**INSTRUCTIONS TO FOLLOW**. Which lines of the entries below contain the string "fboxsep"? Copy each one.
Start of Block
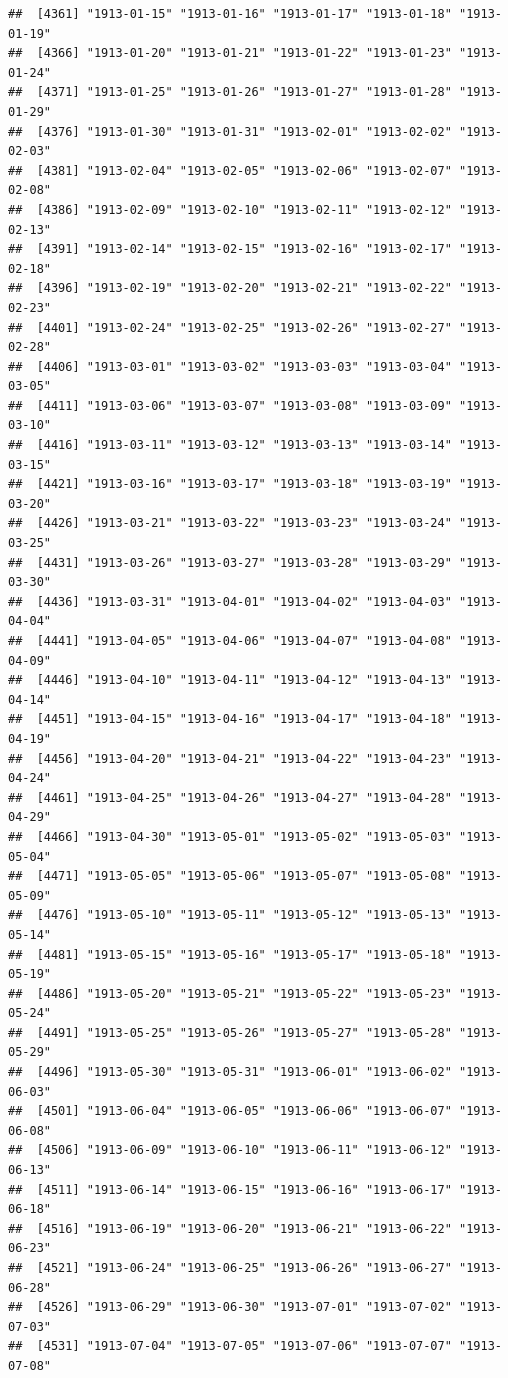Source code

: \documentclass{article}\usepackage[]{graphicx}\usepackage[]{color}
\makeatletter
\newenvironment{kframe}{%
 \def\at@end@of@kframe{}%
 \ifinner\ifhmode%
  \def\at@end@of@kframe{\end{minipage}}%
  \begin{minipage}{\columnwidth}%
 \fi\fi%
 \def\FrameCommand##1{\hskip\@totalleftmargin \hskip-\fboxsep
 \colorbox{shadecolor}{##1}\hskip-\fboxsep
     \hskip-\linewidth \hskip-\@totalleftmargin \hskip\columnwidth}%
 \MakeFramed {\advance\hsize-\width
   \@totalleftmargin\z@ \linewidth\hsize
   \@setminipage}}%
 {\par\unskip\endMakeFramed%
 \at@end@of@kframe}
\newenvironment{knitrout}{}{} %
\makeatother
\begin{document}
\begin{description}
\begin{knitrout}
\begin{kframe}
\begin{verbatim}
##  [4361] "1913-01-15" "1913-01-16" "1913-01-17" "1913-01-18" "1913-01-19"
##  [4366] "1913-01-20" "1913-01-21" "1913-01-22" "1913-01-23" "1913-01-24"
##  [4371] "1913-01-25" "1913-01-26" "1913-01-27" "1913-01-28" "1913-01-29"
##  [4376] "1913-01-30" "1913-01-31" "1913-02-01" "1913-02-02" "1913-02-03"
##  [4381] "1913-02-04" "1913-02-05" "1913-02-06" "1913-02-07" "1913-02-08"
##  [4386] "1913-02-09" "1913-02-10" "1913-02-11" "1913-02-12" "1913-02-13"
##  [4391] "1913-02-14" "1913-02-15" "1913-02-16" "1913-02-17" "1913-02-18"
##  [4396] "1913-02-19" "1913-02-20" "1913-02-21" "1913-02-22" "1913-02-23"
##  [4401] "1913-02-24" "1913-02-25" "1913-02-26" "1913-02-27" "1913-02-28"
##  [4406] "1913-03-01" "1913-03-02" "1913-03-03" "1913-03-04" "1913-03-05"
##  [4411] "1913-03-06" "1913-03-07" "1913-03-08" "1913-03-09" "1913-03-10"
##  [4416] "1913-03-11" "1913-03-12" "1913-03-13" "1913-03-14" "1913-03-15"
##  [4421] "1913-03-16" "1913-03-17" "1913-03-18" "1913-03-19" "1913-03-20"
##  [4426] "1913-03-21" "1913-03-22" "1913-03-23" "1913-03-24" "1913-03-25"
##  [4431] "1913-03-26" "1913-03-27" "1913-03-28" "1913-03-29" "1913-03-30"
##  [4436] "1913-03-31" "1913-04-01" "1913-04-02" "1913-04-03" "1913-04-04"
##  [4441] "1913-04-05" "1913-04-06" "1913-04-07" "1913-04-08" "1913-04-09"
##  [4446] "1913-04-10" "1913-04-11" "1913-04-12" "1913-04-13" "1913-04-14"
##  [4451] "1913-04-15" "1913-04-16" "1913-04-17" "1913-04-18" "1913-04-19"
##  [4456] "1913-04-20" "1913-04-21" "1913-04-22" "1913-04-23" "1913-04-24"
##  [4461] "1913-04-25" "1913-04-26" "1913-04-27" "1913-04-28" "1913-04-29"
##  [4466] "1913-04-30" "1913-05-01" "1913-05-02" "1913-05-03" "1913-05-04"
##  [4471] "1913-05-05" "1913-05-06" "1913-05-07" "1913-05-08" "1913-05-09"
##  [4476] "1913-05-10" "1913-05-11" "1913-05-12" "1913-05-13" "1913-05-14"
##  [4481] "1913-05-15" "1913-05-16" "1913-05-17" "1913-05-18" "1913-05-19"
##  [4486] "1913-05-20" "1913-05-21" "1913-05-22" "1913-05-23" "1913-05-24"
##  [4491] "1913-05-25" "1913-05-26" "1913-05-27" "1913-05-28" "1913-05-29"
##  [4496] "1913-05-30" "1913-05-31" "1913-06-01" "1913-06-02" "1913-06-03"
##  [4501] "1913-06-04" "1913-06-05" "1913-06-06" "1913-06-07" "1913-06-08"
##  [4506] "1913-06-09" "1913-06-10" "1913-06-11" "1913-06-12" "1913-06-13"
##  [4511] "1913-06-14" "1913-06-15" "1913-06-16" "1913-06-17" "1913-06-18"
##  [4516] "1913-06-19" "1913-06-20" "1913-06-21" "1913-06-22" "1913-06-23"
##  [4521] "1913-06-24" "1913-06-25" "1913-06-26" "1913-06-27" "1913-06-28"
##  [4526] "1913-06-29" "1913-06-30" "1913-07-01" "1913-07-02" "1913-07-03"
##  [4531] "1913-07-04" "1913-07-05" "1913-07-06" "1913-07-07" "1913-07-08"

\end{verbatim}
\end{kframe}
\end{knitrout}
\end{description}
\end{document}
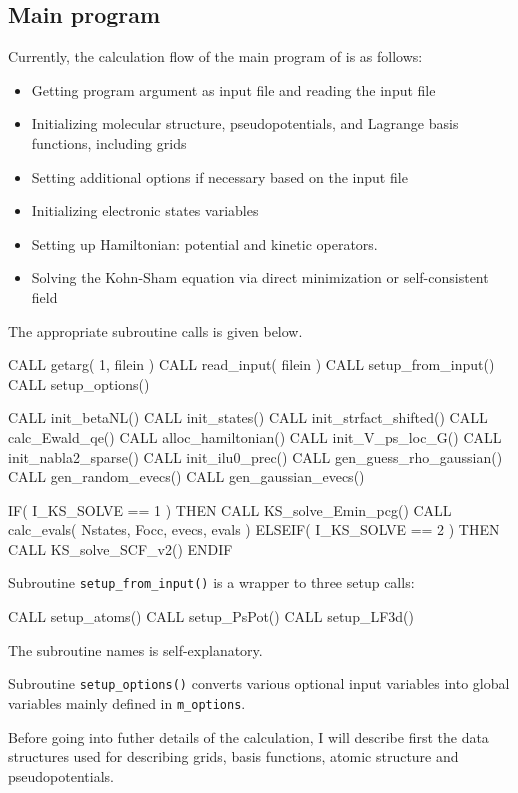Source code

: \subsection{Main program}

Currently, the calculation flow of the main program of \ffrLFDFT is as follows:
\begin{itemize}
\item Getting program argument as input file and reading the input file
\item Initializing molecular structure, pseudopotentials, and 
Lagrange basis functions, including grids
\item Setting additional options if necessary based on the input file
\item Initializing electronic states variables
\item Setting up Hamiltonian: potential and kinetic operators.
\item Solving the Kohn-Sham equation via direct minimization
or self-consistent field
\end{itemize}

The appropriate subroutine calls is given below.

\begin{fortrancode}
CALL getarg( 1, filein )
CALL read_input( filein )
CALL setup_from_input()
CALL setup_options()

CALL init_betaNL()
CALL init_states()
CALL init_strfact_shifted()
CALL calc_Ewald_qe()
CALL alloc_hamiltonian()
CALL init_V_ps_loc_G()
CALL init_nabla2_sparse()
CALL init_ilu0_prec()
CALL gen_guess_rho_gaussian()
CALL gen_random_evecs()
CALL gen_gaussian_evecs()

IF( I_KS_SOLVE == 1 ) THEN 
  CALL KS_solve_Emin_pcg()
  CALL calc_evals( Nstates, Focc, evecs, evals )
ELSEIF( I_KS_SOLVE == 2 ) THEN 
  CALL KS_solve_SCF_v2()
ENDIF 
\end{fortrancode}

Subroutine {\tt setup\_from\_input()} is a wrapper to three setup calls:
\begin{fortrancode}
CALL setup_atoms()
CALL setup_PsPot()
CALL setup_LF3d()
\end{fortrancode}
The subroutine names is self-explanatory.

Subroutine {\tt setup\_options()} converts various optional input variables
into global variables mainly defined in {\tt m\_options}.

Before going into futher details of the calculation, I will describe first
the data structures used for describing grids, basis functions, atomic
structure and pseudopotentials.

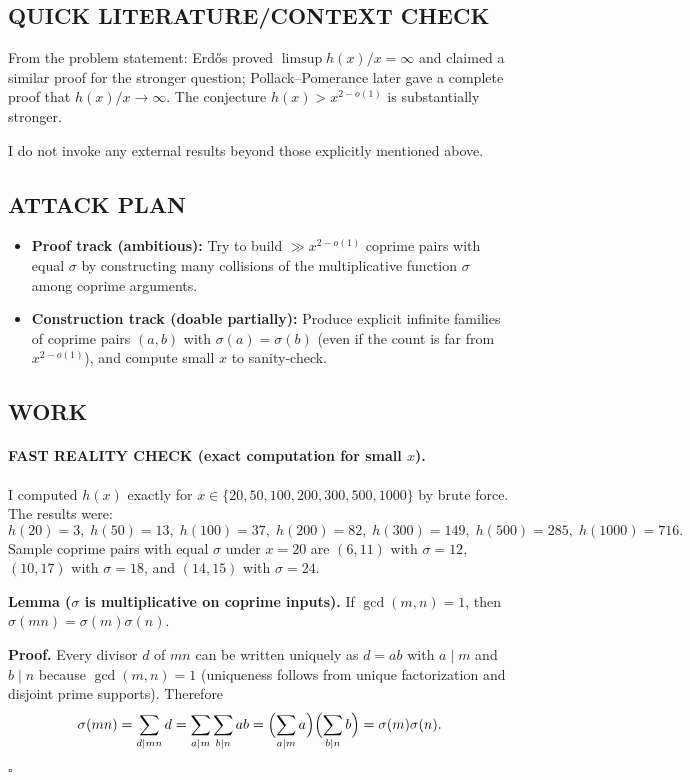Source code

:\subsection*{QUICK LITERATURE/CONTEXT CHECK}
From the problem statement: Erd\H{o}s proved $\limsup h(x)/x=\infty$ and claimed a similar proof for the stronger question; Pollack--Pomerance later gave a complete proof that $h(x)/x\to\infty$. The conjecture $h(x)>x^{2-o(1)}$ is substantially stronger.

I do not invoke any external results beyond those explicitly mentioned above.

\subsection*{ATTACK PLAN}
\begin{itemize}
\item \textbf{Proof track (ambitious):} Try to build $\gg x^{2-o(1)}$ coprime pairs with equal $\sigma$ by constructing many collisions of the multiplicative function $\sigma$ among coprime arguments.
\item \textbf{Construction track (doable partially):} Produce explicit infinite families of coprime pairs $(a,b)$ with $\sigma(a)=\sigma(b)$ (even if the count is far from $x^{2-o(1)}$), and compute small $x$ to sanity-check.
\end{itemize}

\subsection*{WORK}
\paragraph{FAST REALITY CHECK (exact computation for small $x$).}
I computed $h(x)$ exactly for $x\in\{20,50,100,200,300,500,1000\}$ by brute force. The results were:
\[
 h(20)=3,\; h(50)=13,\; h(100)=37,\; h(200)=82,\; h(300)=149,\; h(500)=285,\; h(1000)=716.
\]
Sample coprime pairs with equal $\sigma$ under $x=20$ are $(6,11)$ with $\sigma=12$, $(10,17)$ with $\sigma=18$, and $(14,15)$ with $\sigma=24$.

\noindent\textbf{Lemma ($\sigma$ is multiplicative on coprime inputs).}
If $\gcd(m,n)=1$, then $\sigma(mn)=\sigma(m)\sigma(n)$.

\noindent\textbf{Proof.}
Every divisor $d$ of $mn$ can be written uniquely as $d=ab$ with $a\mid m$ and $b\mid n$ because $\gcd(m,n)=1$ (uniqueness follows from unique factorization and disjoint prime supports). Therefore
\[
\sigma(mn)=\sum_{d\mid mn} d = \sum_{a\mid m}\sum_{b\mid n} ab = \Bigl(\sum_{a\mid m} a\Bigr)\Bigl(\sum_{b\mid n} b\Bigr)=\sigma(m)\sigma(n).
\]
\hfill$\square$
End of Block
**RESPONSE FOR THIS EXERCISE**.
 \def\FrameCommand##1{\hskip\@totalleftmargin \hskip-\fboxsep
 \colorbox{shadecolor}{##1}\hskip-\fboxsep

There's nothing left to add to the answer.